По ногам дуло. Хойзер поднял глаза.
— Простите, я без носок, из-за своей безалаберности.
— Безалаберность, полное безобразие, — это что я сижу здесь, а не у себя в комнате, где ночь шумит в моих больных ушах; что я отважился высунуть нос наружу: я даже дневнику не могу такое доверить.
Ночной портье согнулся в кривом поклоне и скорее зевнул, чем осведомился (но и на том спасибо):
— Что-нибудь из холодильника? Дортмундер{504} или минералку?

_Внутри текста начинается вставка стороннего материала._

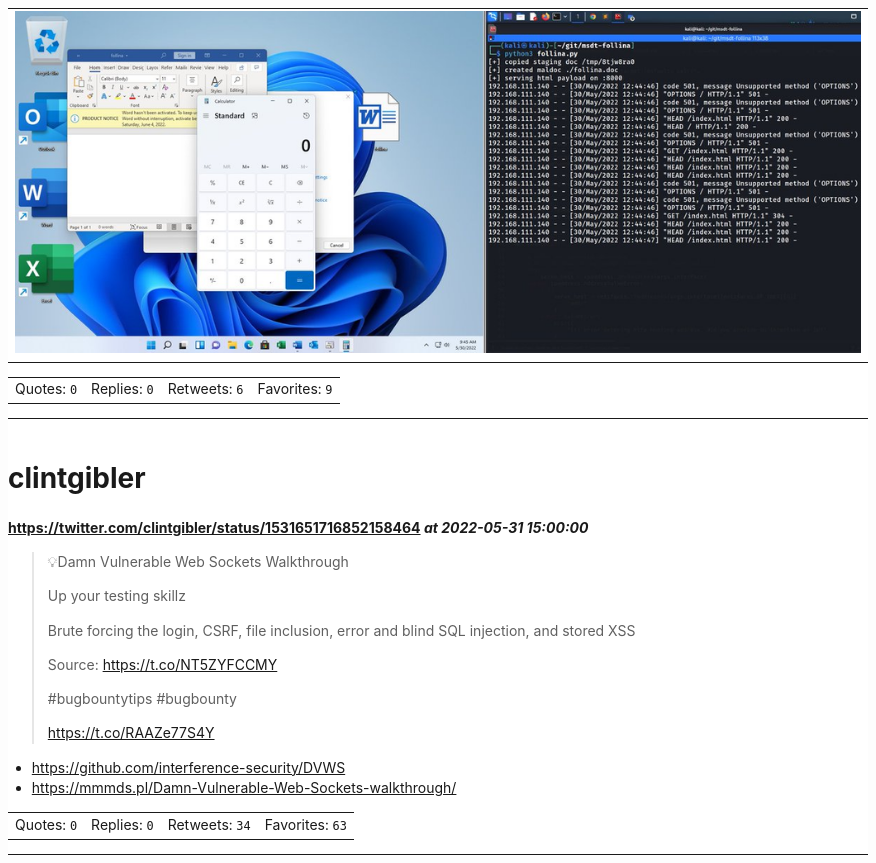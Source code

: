 <table><tr>
<td><img src="pictures/http+++pbs.twimg.com+media+FUGvyCMWYAc82Bs.jpg" alt="http://pbs.twimg.com/media/FUGvyCMWYAc82Bs.jpg"></td>
</table></tr>
<table><tr>
<td>Quotes: <code>0</code></td>
<td>Replies: <code>0</code></td>
<td>Retweets: <code>6</code></td>
<td>Favorites: <code>9</code></td>
</tr></table>

---

# clintgibler
**https://twitter.com/clintgibler/status/1531651716852158464 _at 2022-05-31 15:00:00_**
<blockquote>
💡Damn Vulnerable Web Sockets Walkthrough

Up your testing skillz

Brute forcing the login, CSRF, file inclusion, error and blind SQL injection, and stored XSS

Source: https://t.co/NT5ZYFCCMY

#bugbountytips #bugbounty

https://t.co/RAAZe77S4Y
</blockquote>

* https://github.com/interference-security/DVWS
* https://mmmds.pl/Damn-Vulnerable-Web-Sockets-walkthrough/

<table><tr>
<td>Quotes: <code>0</code></td>
<td>Replies: <code>0</code></td>
<td>Retweets: <code>34</code></td>
<td>Favorites: <code>63</code></td>
</tr></table>

---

— Зельтерскую, пожалуйста, — быстро откликнулся Хойзер, потому что в этот нечеловеческий час и вопрос, и сам стиль обращения, казалось, повергли Томаса Манна в ступор.
— Жизнь Микеланджело поддерживала только красота, которую он видел и увековечивал{505}. Всё остальное было в его представлении мусором и шумом. Я же задыхаюсь от бесконечных обязательств и чествований. В чем я нуждаюсь, так это глубокая радость. Иначе у меня ничего больше не получится.
— Но я ведь здесь, — отважился дерзко заявить Клаус Хойзер. — Мы оба, правда, слегка изменились, но я все тот же морской дух Экке Неккепенн, и плаваю я по-прежнему хорошо.
— Мне трудно выдерживать твой взгляд.
— Ах, не волнуйтесь так, дорогой мой сударь. Если хотите получить удовольствие, мы можем немного прогуляться и глотнуть свежего воздуха, господин нобелевский лауреат. А этим — собравшимся — вы сегодня хорошо объяснили, что должна быть Европа, а не балаганный трезвон.
— Прогуляться по улице?
— Такое случается.
— Миляйн и малышка Эри ничего не знают.
— Это тоже вполне в порядке вещей.
— Что за ночь!
— Достойная того, чтобы попасть в книгу.
— Он лихой, всегда был лихим, когда чувствовал себя хорошо.
— А в другое время — скорее робким.
Пока ночной портье, вернувшийся со сдачей и напитками, мимоходом нажимал на кнопку, открывающую дверь, и старые знакомые спускались по двум ступенькам, уже вынырнул, как из под земли, водитель такси, даже обогнул машину и распахнул дверцу.
— В Бенрат? — спросил Клаус и радостно повторил: — Бенрат. Там я знаю одну калитку в оранжерею, которая всегда открыта. Восход солнца великолепен. А сам завтрашний день… с ним мы уж как-нибудь справимся.
— Но это немыслимо, — запротестовал Томас Манн. — Я не любитель катаний по утренней росе на дрожках. Я понимаю: такая беспутная жизнь убила бы меня, преждевременно выбросила бы с намеченной колеи. И потом, у меня с собой только триста марок.
Шофера, однако, это вполне устраивало; он тронулся и свернул на Королевскую аллею.
— Меня надо оставить в покое. Я происхожу из уважаемой семьи и черпаю силы из привычного порядка.
— Ах, но дело ведь не только в этом. Скорее вам нужен порядок, потому что внутри у вас колышется пламя.
Ситуация в самом деле была немыслимой. Пока Клаус Хойзер задавал себе вопрос, не виновен ли он в какой-то разновидности преступного похищения — но при всем том хотя бы сохранял здравый ум, — Томас Манн, на заднем сидении, словно окаменел, сидел прямой как доска и никак не реагировал на скользящие мимо мертвые магазины.